The sluggish economy has caused capital outflow, which has in turn affected competitiveness. According to a study conducted by Morgan Stanley Investment, over the past five- and-a-half years, driven by free-trade policies, personal and fund investments in overseas securities have risen to US$77 billion.
According to a report published by a US think tank, most of the foreign investors in China come from Taiwan, which has invested about half of the total foreign direct investment of US$562.1 billion in China. Given that Taiwan's GDP is NT$10 trillion, the NT$9.27 trillion investment is proportionally way too large.
The outflow of capital to China, the decline of industrial competitiveness and a dearth of healthy dynamics in the stock market have hit investor confidence. The opposition's blockade of the arms-procurement bill has sparked a "national security" crisis, and this has undermined public confidence in the market.

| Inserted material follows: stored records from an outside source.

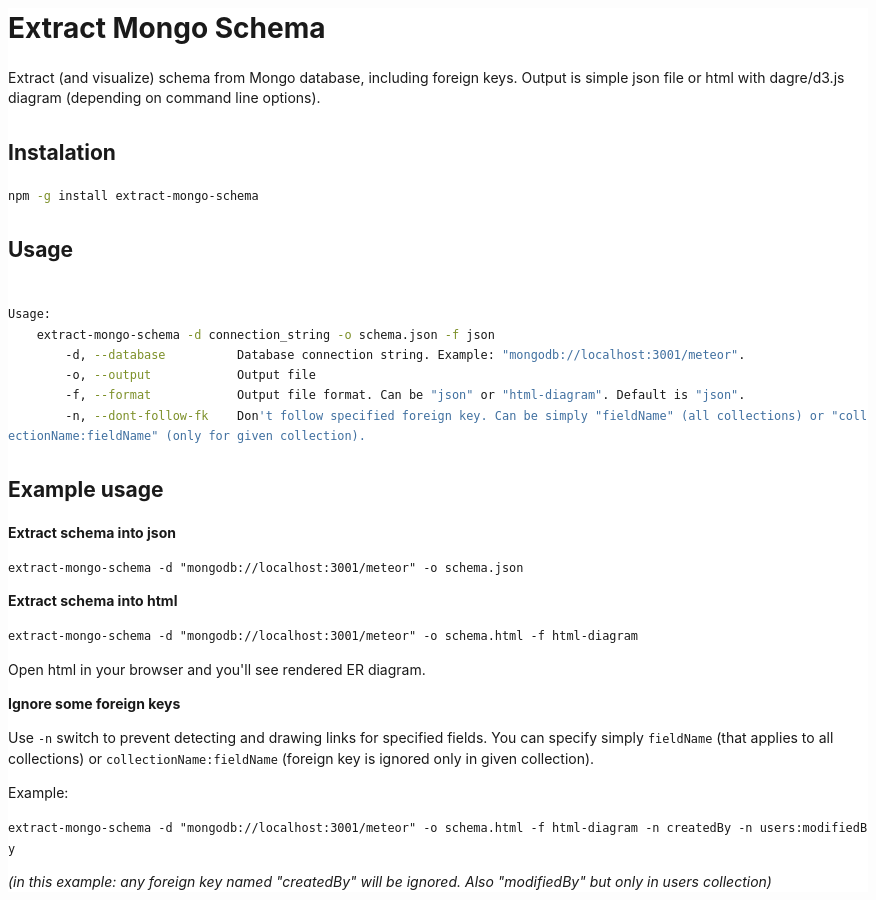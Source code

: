 # Extract Mongo Schema

Extract (and visualize) schema from Mongo database, including foreign keys. Output is simple json file or html with dagre/d3.js diagram (depending on command line options).

## Instalation

```sh
npm -g install extract-mongo-schema
```

## Usage

```sh

Usage:
	extract-mongo-schema -d connection_string -o schema.json -f json
		-d, --database			Database connection string. Example: "mongodb://localhost:3001/meteor".
		-o, --output			Output file
		-f, --format			Output file format. Can be "json" or "html-diagram". Default is "json".
		-n, --dont-follow-fk 	Don't follow specified foreign key. Can be simply "fieldName" (all collections) or "collectionName:fieldName" (only for given collection).

```


## Example usage

**Extract schema into json**

```
extract-mongo-schema -d "mongodb://localhost:3001/meteor" -o schema.json
```


**Extract schema into html**

```
extract-mongo-schema -d "mongodb://localhost:3001/meteor" -o schema.html -f html-diagram
```

Open html in your browser and you'll see rendered ER diagram.


**Ignore some foreign keys**

Use `-n` switch to prevent detecting and drawing links for specified fields. You can specify simply `fieldName` (that applies to all collections) or `collectionName:fieldName` (foreign key is ignored only in given collection).

Example:

```
extract-mongo-schema -d "mongodb://localhost:3001/meteor" -o schema.html -f html-diagram -n createdBy -n users:modifiedBy
```
*(in this example: any foreign key named "createdBy" will be ignored. Also "modifiedBy" but only in users collection)*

It is evident that capital outflow and the relocation of industry to China are the two primary factors behind the market's poor performance. So we should not fall for the mumbo-jumbo about reviving the market by breaking the cross-strait gridlock. We should also reject direct cross-strait flights, which will only increase the flow of money, talent and technology to China and further weaken the market.
From experience, decreasing the number of Taiwanese investors in China, lowering Taiwan's economic dependency on China and promoting Taiwanese consciousness are the only strategies that can be relied on to revive Taiwan's stock market.
Huang Tien-lin is a national policy adviser to the president.